◆ Exercise objective ◆
Leave the pictures aside and copy all the data exactly.

◆ Material shown ◆
=== Section Start ===
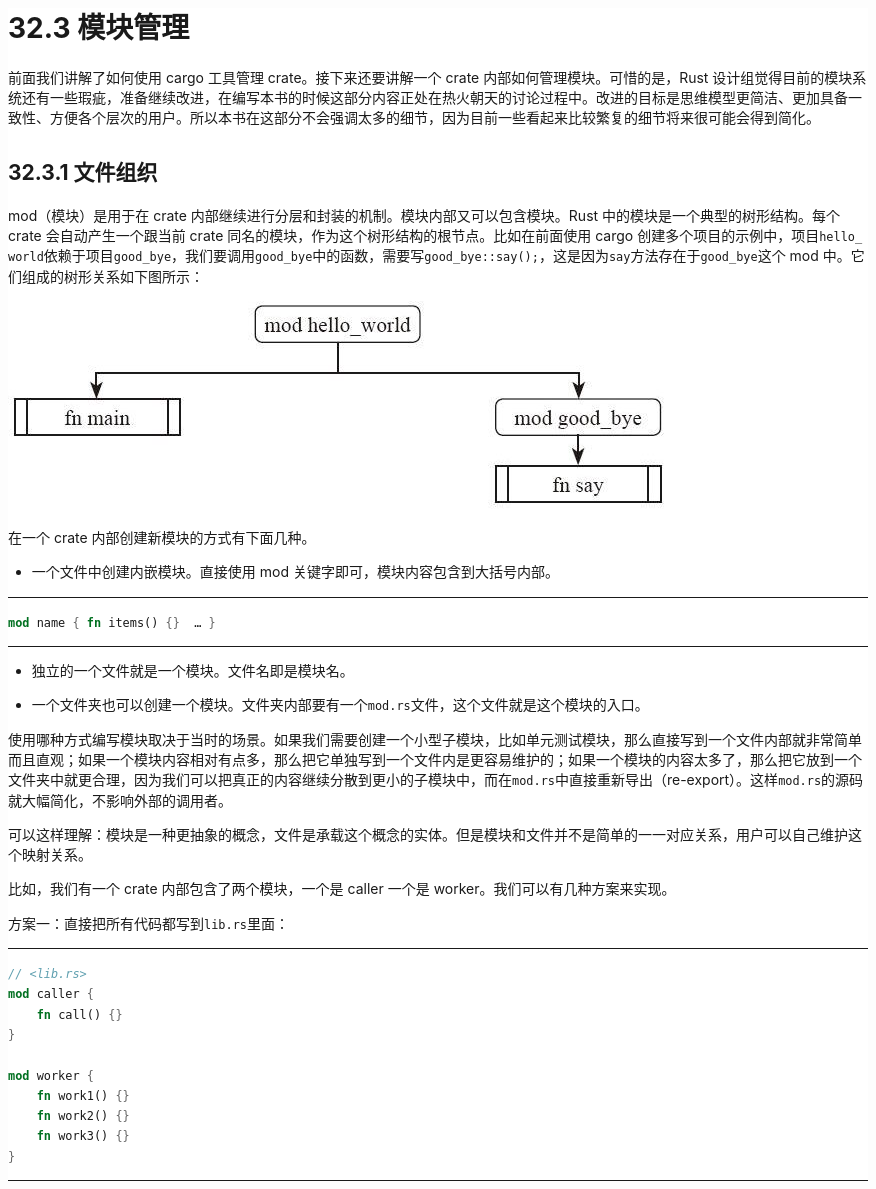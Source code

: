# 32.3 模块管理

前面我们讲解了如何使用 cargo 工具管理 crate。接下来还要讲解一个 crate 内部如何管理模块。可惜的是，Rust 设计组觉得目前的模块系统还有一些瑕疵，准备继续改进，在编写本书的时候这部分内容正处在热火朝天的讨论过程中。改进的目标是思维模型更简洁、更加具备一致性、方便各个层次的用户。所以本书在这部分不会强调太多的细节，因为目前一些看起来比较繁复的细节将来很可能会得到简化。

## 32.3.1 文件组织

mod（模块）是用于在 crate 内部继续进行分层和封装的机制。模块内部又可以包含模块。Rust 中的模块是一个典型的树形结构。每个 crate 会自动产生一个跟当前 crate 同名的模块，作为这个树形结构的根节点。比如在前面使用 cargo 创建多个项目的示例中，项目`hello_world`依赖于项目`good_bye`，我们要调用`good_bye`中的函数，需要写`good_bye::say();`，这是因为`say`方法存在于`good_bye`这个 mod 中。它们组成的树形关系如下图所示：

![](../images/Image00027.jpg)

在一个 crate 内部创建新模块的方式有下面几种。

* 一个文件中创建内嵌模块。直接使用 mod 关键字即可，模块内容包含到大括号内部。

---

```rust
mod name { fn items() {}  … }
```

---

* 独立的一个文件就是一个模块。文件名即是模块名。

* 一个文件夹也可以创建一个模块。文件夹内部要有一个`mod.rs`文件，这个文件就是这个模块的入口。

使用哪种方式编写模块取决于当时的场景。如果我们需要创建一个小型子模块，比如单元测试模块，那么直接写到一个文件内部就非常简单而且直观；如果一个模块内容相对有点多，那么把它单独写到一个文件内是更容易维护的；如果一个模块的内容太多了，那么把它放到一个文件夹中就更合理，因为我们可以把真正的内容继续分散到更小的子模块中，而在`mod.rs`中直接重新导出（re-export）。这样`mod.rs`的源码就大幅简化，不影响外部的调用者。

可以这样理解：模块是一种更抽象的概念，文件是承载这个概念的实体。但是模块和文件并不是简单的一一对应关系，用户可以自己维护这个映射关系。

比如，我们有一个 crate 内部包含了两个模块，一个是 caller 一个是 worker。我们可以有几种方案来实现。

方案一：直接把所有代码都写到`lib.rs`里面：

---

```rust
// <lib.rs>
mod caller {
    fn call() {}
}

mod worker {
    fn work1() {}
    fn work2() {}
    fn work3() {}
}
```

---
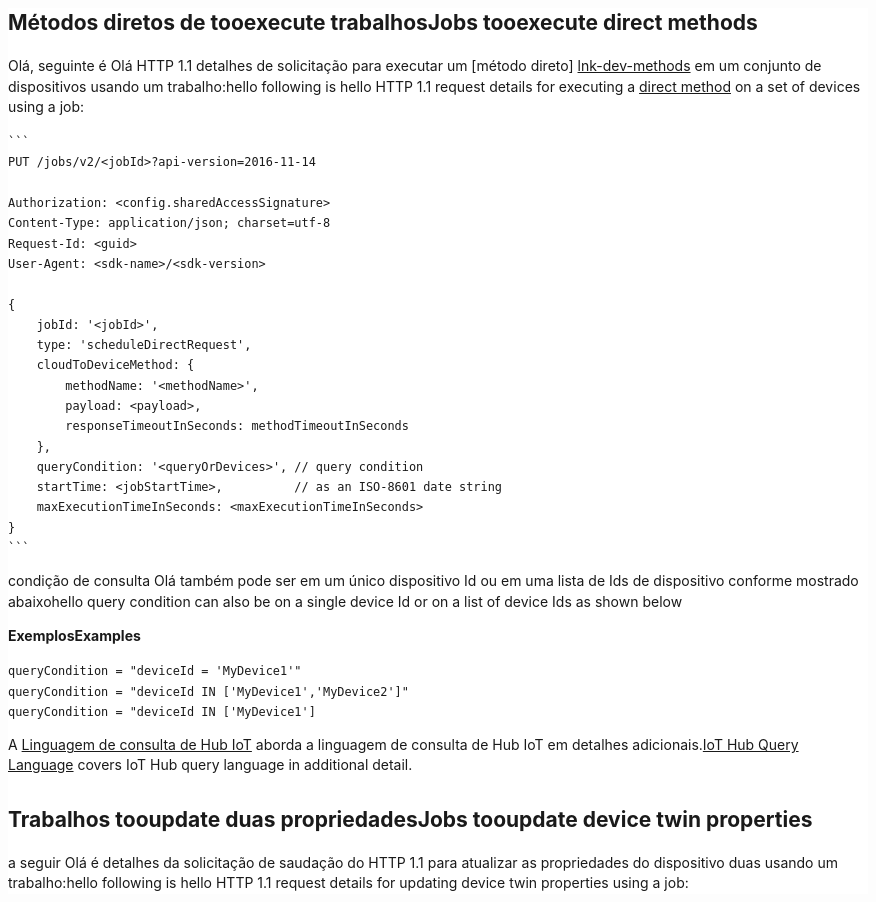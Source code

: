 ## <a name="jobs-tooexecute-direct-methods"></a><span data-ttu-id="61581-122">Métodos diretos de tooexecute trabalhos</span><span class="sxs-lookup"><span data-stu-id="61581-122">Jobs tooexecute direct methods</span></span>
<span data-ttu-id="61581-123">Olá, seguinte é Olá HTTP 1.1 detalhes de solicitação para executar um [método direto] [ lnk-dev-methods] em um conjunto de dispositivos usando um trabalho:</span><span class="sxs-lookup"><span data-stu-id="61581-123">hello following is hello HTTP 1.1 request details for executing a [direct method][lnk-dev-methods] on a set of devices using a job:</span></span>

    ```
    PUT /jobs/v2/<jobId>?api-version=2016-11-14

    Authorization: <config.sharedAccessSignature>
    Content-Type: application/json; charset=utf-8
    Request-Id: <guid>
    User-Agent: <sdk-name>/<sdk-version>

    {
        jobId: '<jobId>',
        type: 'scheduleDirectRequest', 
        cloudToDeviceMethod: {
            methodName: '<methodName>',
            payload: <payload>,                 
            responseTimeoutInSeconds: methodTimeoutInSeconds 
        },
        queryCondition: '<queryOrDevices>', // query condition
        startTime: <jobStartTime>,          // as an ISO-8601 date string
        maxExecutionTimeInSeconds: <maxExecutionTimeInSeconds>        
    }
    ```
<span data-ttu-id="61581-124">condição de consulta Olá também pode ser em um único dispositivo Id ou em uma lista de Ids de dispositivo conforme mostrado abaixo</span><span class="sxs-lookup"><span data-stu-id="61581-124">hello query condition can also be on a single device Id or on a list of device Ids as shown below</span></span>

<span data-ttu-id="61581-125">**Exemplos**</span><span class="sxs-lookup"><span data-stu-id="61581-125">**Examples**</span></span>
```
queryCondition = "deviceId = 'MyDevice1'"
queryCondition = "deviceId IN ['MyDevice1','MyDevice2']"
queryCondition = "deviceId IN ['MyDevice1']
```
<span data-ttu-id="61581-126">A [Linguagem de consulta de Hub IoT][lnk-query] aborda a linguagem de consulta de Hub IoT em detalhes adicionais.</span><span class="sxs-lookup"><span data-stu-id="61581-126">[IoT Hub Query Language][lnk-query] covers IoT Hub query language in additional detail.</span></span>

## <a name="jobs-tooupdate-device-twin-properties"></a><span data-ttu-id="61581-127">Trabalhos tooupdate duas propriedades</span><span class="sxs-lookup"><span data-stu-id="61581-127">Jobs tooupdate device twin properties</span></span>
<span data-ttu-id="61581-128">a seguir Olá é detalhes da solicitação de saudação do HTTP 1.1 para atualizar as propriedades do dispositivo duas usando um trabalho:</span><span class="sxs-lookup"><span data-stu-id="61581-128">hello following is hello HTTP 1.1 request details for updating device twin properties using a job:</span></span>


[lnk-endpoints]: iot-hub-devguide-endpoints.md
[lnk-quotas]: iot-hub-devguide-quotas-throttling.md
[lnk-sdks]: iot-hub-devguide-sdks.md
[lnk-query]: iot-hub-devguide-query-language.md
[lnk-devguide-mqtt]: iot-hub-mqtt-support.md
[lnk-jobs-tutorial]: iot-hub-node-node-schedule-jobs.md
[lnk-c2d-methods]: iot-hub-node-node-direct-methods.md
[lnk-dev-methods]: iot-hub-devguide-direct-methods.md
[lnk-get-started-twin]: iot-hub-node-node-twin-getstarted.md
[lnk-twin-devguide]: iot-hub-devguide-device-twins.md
=== Section End ===
◆ The completed task ◆
Source code

:# 32.3 模块管理

前面我们讲解了如何使用 cargo 工具管理 crate。接下来还要讲解一个 crate 内部如何管理模块。可惜的是，Rust 设计组觉得目前的模块系统还有一些瑕疵，准备继续改进，在编写本书的时候这部分内容正处在热火朝天的讨论过程中。改进的目标是思维模型更简洁、更加具备一致性、方便各个层次的用户。所以本书在这部分不会强调太多的细节，因为目前一些看起来比较繁复的细节将来很可能会得到简化。

## 32.3.1 文件组织

mod（模块）是用于在 crate 内部继续进行分层和封装的机制。模块内部又可以包含模块。Rust 中的模块是一个典型的树形结构。每个 crate 会自动产生一个跟当前 crate 同名的模块，作为这个树形结构的根节点。比如在前面使用 cargo 创建多个项目的示例中，项目`hello_world`依赖于项目`good_bye`，我们要调用`good_bye`中的函数，需要写`good_bye::say();`，这是因为`say`方法存在于`good_bye`这个 mod 中。它们组成的树形关系如下图所示：

![](../images/Image00027.jpg)

在一个 crate 内部创建新模块的方式有下面几种。

* 一个文件中创建内嵌模块。直接使用 mod 关键字即可，模块内容包含到大括号内部。

---

```rust
mod name { fn items() {}  … }
```

---

* 独立的一个文件就是一个模块。文件名即是模块名。

* 一个文件夹也可以创建一个模块。文件夹内部要有一个`mod.rs`文件，这个文件就是这个模块的入口。

使用哪种方式编写模块取决于当时的场景。如果我们需要创建一个小型子模块，比如单元测试模块，那么直接写到一个文件内部就非常简单而且直观；如果一个模块内容相对有点多，那么把它单独写到一个文件内是更容易维护的；如果一个模块的内容太多了，那么把它放到一个文件夹中就更合理，因为我们可以把真正的内容继续分散到更小的子模块中，而在`mod.rs`中直接重新导出（re-export）。这样`mod.rs`的源码就大幅简化，不影响外部的调用者。

可以这样理解：模块是一种更抽象的概念，文件是承载这个概念的实体。但是模块和文件并不是简单的一一对应关系，用户可以自己维护这个映射关系。

比如，我们有一个 crate 内部包含了两个模块，一个是 caller 一个是 worker。我们可以有几种方案来实现。

方案一：直接把所有代码都写到`lib.rs`里面：

---

```rust
// <lib.rs>
mod caller {
    fn call() {}
}

mod worker {
    fn work1() {}
    fn work2() {}
    fn work3() {}
}
```

---
Source code

: ## <a name="jobs-tooexecute-direct-methods"></a><span data-ttu-id="61581-122">Métodos diretos de tooexecute trabalhos</span><span class="sxs-lookup"><span data-stu-id="61581-122">Jobs tooexecute direct methods</span></span>
<span data-ttu-id="61581-123">Olá, seguinte é Olá HTTP 1.1 detalhes de solicitação para executar um [método direto] [ lnk-dev-methods] em um conjunto de dispositivos usando um trabalho:</span><span class="sxs-lookup"><span data-stu-id="61581-123">hello following is hello HTTP 1.1 request details for executing a [direct method][lnk-dev-methods] on a set of devices using a job:</span></span>

    ```
    PUT /jobs/v2/<jobId>?api-version=2016-11-14

    Authorization: <config.sharedAccessSignature>
    Content-Type: application/json; charset=utf-8
    Request-Id: <guid>
    User-Agent: <sdk-name>/<sdk-version>

    {
        jobId: '<jobId>',
        type: 'scheduleDirectRequest', 
        cloudToDeviceMethod: {
            methodName: '<methodName>',
            payload: <payload>,                 
            responseTimeoutInSeconds: methodTimeoutInSeconds 
        },
        queryCondition: '<queryOrDevices>', // query condition
        startTime: <jobStartTime>,          // as an ISO-8601 date string
        maxExecutionTimeInSeconds: <maxExecutionTimeInSeconds>        
    }
    ```
<span data-ttu-id="61581-124">condição de consulta Olá também pode ser em um único dispositivo Id ou em uma lista de Ids de dispositivo conforme mostrado abaixo</span><span class="sxs-lookup"><span data-stu-id="61581-124">hello query condition can also be on a single device Id or on a list of device Ids as shown below</span></span>

<span data-ttu-id="61581-125">**Exemplos**</span><span class="sxs-lookup"><span data-stu-id="61581-125">**Examples**</span></span>
```
queryCondition = "deviceId = 'MyDevice1'"
queryCondition = "deviceId IN ['MyDevice1','MyDevice2']"
queryCondition = "deviceId IN ['MyDevice1']
```
<span data-ttu-id="61581-126">A [Linguagem de consulta de Hub IoT][lnk-query] aborda a linguagem de consulta de Hub IoT em detalhes adicionais.</span><span class="sxs-lookup"><span data-stu-id="61581-126">[IoT Hub Query Language][lnk-query] covers IoT Hub query language in additional detail.</span></span>

## <a name="jobs-tooupdate-device-twin-properties"></a><span data-ttu-id="61581-127">Trabalhos tooupdate duas propriedades</span><span class="sxs-lookup"><span data-stu-id="61581-127">Jobs tooupdate device twin properties</span></span>
<span data-ttu-id="61581-128">a seguir Olá é detalhes da solicitação de saudação do HTTP 1.1 para atualizar as propriedades do dispositivo duas usando um trabalho:</span><span class="sxs-lookup"><span data-stu-id="61581-128">hello following is hello HTTP 1.1 request details for updating device twin properties using a job:</span></span>


[lnk-endpoints]: iot-hub-devguide-endpoints.md
[lnk-quotas]: iot-hub-devguide-quotas-throttling.md
[lnk-sdks]: iot-hub-devguide-sdks.md
[lnk-query]: iot-hub-devguide-query-language.md
[lnk-devguide-mqtt]: iot-hub-mqtt-support.md
[lnk-jobs-tutorial]: iot-hub-node-node-schedule-jobs.md
[lnk-c2d-methods]: iot-hub-node-node-direct-methods.md
[lnk-dev-methods]: iot-hub-devguide-direct-methods.md
[lnk-get-started-twin]: iot-hub-node-node-twin-getstarted.md
[lnk-twin-devguide]: iot-hub-devguide-device-twins.md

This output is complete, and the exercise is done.